2.3 – Alla richiedente in difficoltà nell’esprimersi, e nella collocazione spazio temporale degli eventi, non è stata richiesta (contrariamente ai principi sopra richiamati, in tema di cooperazione istruttoria del giudice) alcuna spiegazione o dettaglio che potesse aiutare a chiarire quegli elementi che sono stati poi indicati come sintomatici di non credibilità complessiva e che, in realtà, attengono a vicende successive e non rilevanti in relazione alla motivazione della domanda di protezione, che è e resta fondata sulla situazione di violenza subita in giovanissima età e che la richiedente ritiene irrisolta e ripetibile in caso di rientro nel proprio paese.

Peraltro, ciò che appare intrinsecamente contraddittorio è non già il racconto della richiedente riguardo i fatti principali delle violenze subite ad opera del marito della zia materna, bensì fondare il giudizio di inattendibilità anche su elementi secondari e non rilevanti in ordine alla richiesta di protezione.

3. – All’accoglimento del primo motivo di ricorso segue l’assorbimento dei motivi secondo e terzo.

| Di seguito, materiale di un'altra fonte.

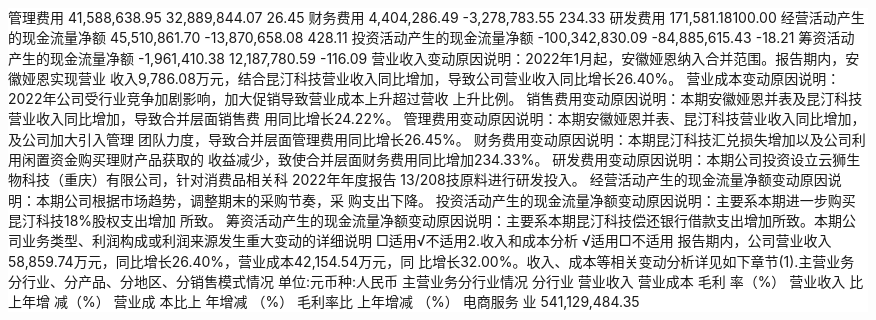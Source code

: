 管理费用
41,588,638.95
32,889,844.07
26.45
财务费用
4,404,286.49
-3,278,783.55
234.33
研发费用
171,581.18100.00
经营活动产生的现金流量净额
45,510,861.70
-13,870,658.08
428.11
投资活动产生的现金流量净额
-100,342,830.09
-84,885,615.43
-18.21
筹资活动产生的现金流量净额
-1,961,410.38
12,187,780.59
-116.09
营业收入变动原因说明：2022年1月起，安徽娅恩纳入合并范围。报告期内，安徽娅恩实现营业
收入9,786.08万元，结合昆汀科技营业收入同比增加，导致公司营业收入同比增长26.40%。
营业成本变动原因说明：2022年公司受行业竞争加剧影响，加大促销导致营业成本上升超过营收
上升比例。
销售费用变动原因说明：本期安徽娅恩并表及昆汀科技营业收入同比增加，导致合并层面销售费
用同比增长24.22%。
管理费用变动原因说明：本期安徽娅恩并表、昆汀科技营业收入同比增加，及公司加大引入管理
团队力度，导致合并层面管理费用同比增长26.45%。
财务费用变动原因说明：本期昆汀科技汇兑损失增加以及公司利用闲置资金购买理财产品获取的
收益减少，致使合并层面财务费用同比增加234.33%。
研发费用变动原因说明：本期公司投资设立云狮生物科技（重庆）有限公司，针对消费品相关科
2022年年度报告
13/208技原料进行研发投入。
经营活动产生的现金流量净额变动原因说明：本期公司根据市场趋势，调整期末的采购节奏，采
购支出下降。
投资活动产生的现金流量净额变动原因说明：主要系本期进一步购买昆汀科技18%股权支出增加
所致。
筹资活动产生的现金流量净额变动原因说明：主要系本期昆汀科技偿还银行借款支出增加所致。本期公司业务类型、利润构成或利润来源发生重大变动的详细说明
□适用√不适用2.收入和成本分析
√适用□不适用
报告期内，公司营业收入58,859.74万元，同比增长26.40%，营业成本42,154.54万元，同
比增长32.00%。收入、成本等相关变动分析详见如下章节(1).主营业务分行业、分产品、分地区、分销售模式情况
单位:元币种:人民币
主营业务分行业情况
分行业
营业收入
营业成本
毛利
率（%）
营业收入
比上年增
减（%）
营业成
本比上
年增减
（%）
毛利率比
上年增减
（%）
电商服务
业
541,129,484.35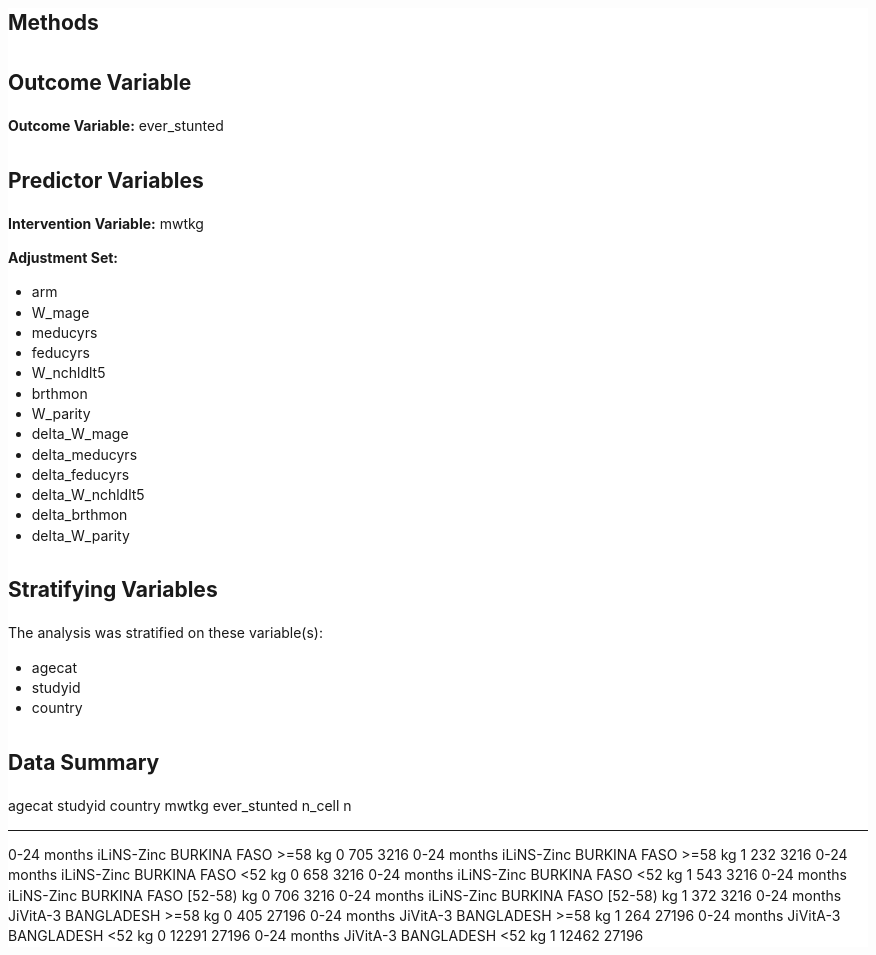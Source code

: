





## Methods
## Outcome Variable

**Outcome Variable:** ever_stunted

## Predictor Variables

**Intervention Variable:** mwtkg

**Adjustment Set:**

* arm
* W_mage
* meducyrs
* feducyrs
* W_nchldlt5
* brthmon
* W_parity
* delta_W_mage
* delta_meducyrs
* delta_feducyrs
* delta_W_nchldlt5
* delta_brthmon
* delta_W_parity

## Stratifying Variables

The analysis was stratified on these variable(s):

* agecat
* studyid
* country

## Data Summary

agecat        studyid          country                        mwtkg         ever_stunted   n_cell       n
------------  ---------------  -----------------------------  -----------  -------------  -------  ------
0-24 months   iLiNS-Zinc       BURKINA FASO                   >=58 kg                  0      705    3216
0-24 months   iLiNS-Zinc       BURKINA FASO                   >=58 kg                  1      232    3216
0-24 months   iLiNS-Zinc       BURKINA FASO                   <52 kg                   0      658    3216
0-24 months   iLiNS-Zinc       BURKINA FASO                   <52 kg                   1      543    3216
0-24 months   iLiNS-Zinc       BURKINA FASO                   [52-58) kg               0      706    3216
0-24 months   iLiNS-Zinc       BURKINA FASO                   [52-58) kg               1      372    3216
0-24 months   JiVitA-3         BANGLADESH                     >=58 kg                  0      405   27196
0-24 months   JiVitA-3         BANGLADESH                     >=58 kg                  1      264   27196
0-24 months   JiVitA-3         BANGLADESH                     <52 kg                   0    12291   27196
0-24 months   JiVitA-3         BANGLADESH                     <52 kg                   1    12462   27196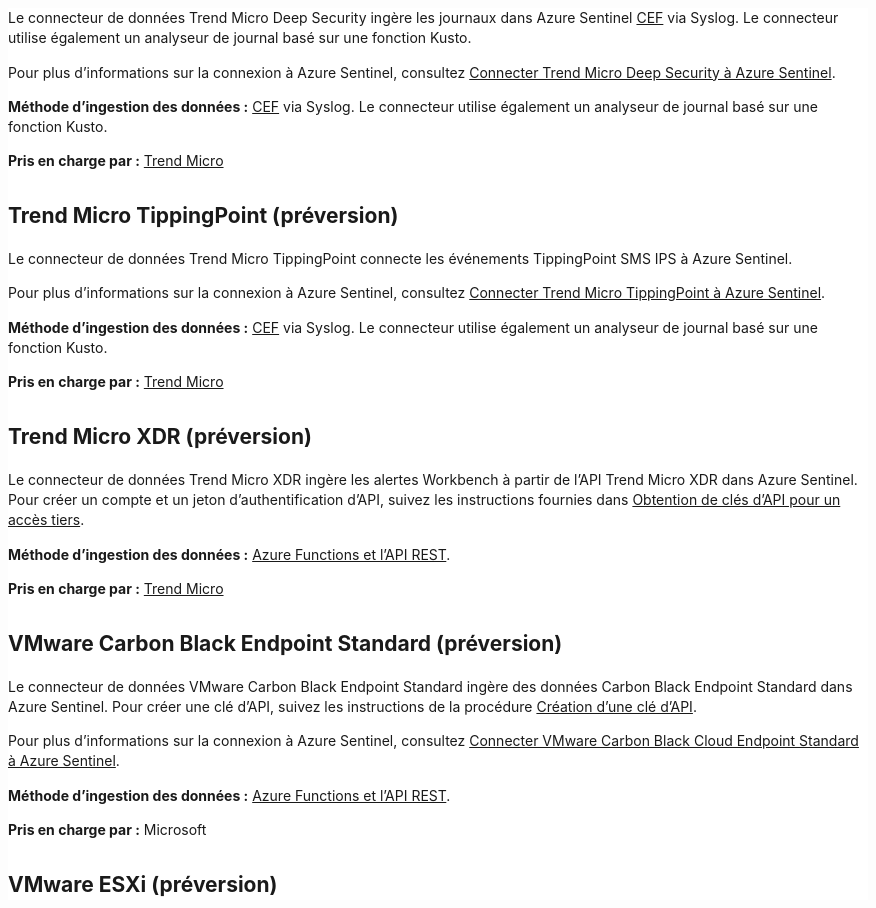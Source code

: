 Le connecteur de données Trend Micro Deep Security ingère les journaux dans Azure Sentinel [CEF](connect-common-event-format.md) via Syslog. Le connecteur utilise également un analyseur de journal basé sur une fonction Kusto.

Pour plus d’informations sur la connexion à Azure Sentinel, consultez [Connecter Trend Micro Deep Security à Azure Sentinel](connect-trend-micro.md).

**Méthode d’ingestion des données :** [CEF](connect-common-event-format.md) via Syslog. Le connecteur utilise également un analyseur de journal basé sur une fonction Kusto.

**Pris en charge par :** [Trend Micro](https://success.trendmicro.com/technical-support)

## <a name="trend-micro-tippingpoint-preview"></a>Trend Micro TippingPoint (préversion)

Le connecteur de données Trend Micro TippingPoint connecte les événements TippingPoint SMS IPS à Azure Sentinel.

Pour plus d’informations sur la connexion à Azure Sentinel, consultez [Connecter Trend Micro TippingPoint à Azure Sentinel](connect-trend-micro-tippingpoint.md).

**Méthode d’ingestion des données :** [CEF](connect-common-event-format.md) via Syslog. Le connecteur utilise également un analyseur de journal basé sur une fonction Kusto.

**Pris en charge par :** [Trend Micro](https://success.trendmicro.com/technical-support)

## <a name="trend-micro-xdr-preview"></a>Trend Micro XDR (préversion)

Le connecteur de données Trend Micro XDR ingère les alertes Workbench à partir de l’API Trend Micro XDR dans Azure Sentinel. Pour créer un compte et un jeton d’authentification d’API, suivez les instructions fournies dans [Obtention de clés d’API pour un accès tiers](https://docs.trendmicro.com/en-us/enterprise/trend-micro-xdr-help/ObtainingAPIKeys).

**Méthode d’ingestion des données :** [Azure Functions et l’API REST](connect-data-sources.md#rest-api-integration-using-azure-functions).

**Pris en charge par :** [Trend Micro](https://success.trendmicro.com/technical-support)

## <a name="vmware-carbon-black-endpoint-standard-preview"></a>VMware Carbon Black Endpoint Standard (préversion)

Le connecteur de données VMware Carbon Black Endpoint Standard ingère des données Carbon Black Endpoint Standard dans Azure Sentinel. Pour créer une clé d’API, suivez les instructions de la procédure [Création d’une clé d’API](https://developer.carbonblack.com/reference/carbon-black-cloud/authentication/#creating-an-api-key).

Pour plus d’informations sur la connexion à Azure Sentinel, consultez [Connecter VMware Carbon Black Cloud Endpoint Standard à Azure Sentinel](connect-vmware-carbon-black.md).

**Méthode d’ingestion des données :** [Azure Functions et l’API REST](connect-data-sources.md#rest-api-integration-using-azure-functions).

**Pris en charge par :** Microsoft

## <a name="vmware-esxi-preview"></a>VMware ESXi (préversion)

Seguono la cassazione del decreto impugnato e il rinvio del procedimento al Tribunale di Venezia, in diversa composizione, che, attenendosi al principio enunciato, procederà ad un nuovo esame del merito e liquiderà anche le spese di questo giudizio di legittimità.

PQM

La Corte accoglie il primo motivo di ricorso, per quanto di ragione, con assorbimento dei motivi secondo e terzo. Cassa il decreto impugnato e rinvia il procedimento al Tribunale di Venezia in diversa composizione, che, attenendosi al principio enunciato, procederà ad un nuovo esame del merito e liquiderà anche le spese di questo giudizio di legittimità.

Così deciso in Roma, in camera di consiglio della sezione seconda civile della Corte Suprema di Cassazione, il 5 novembre 2020.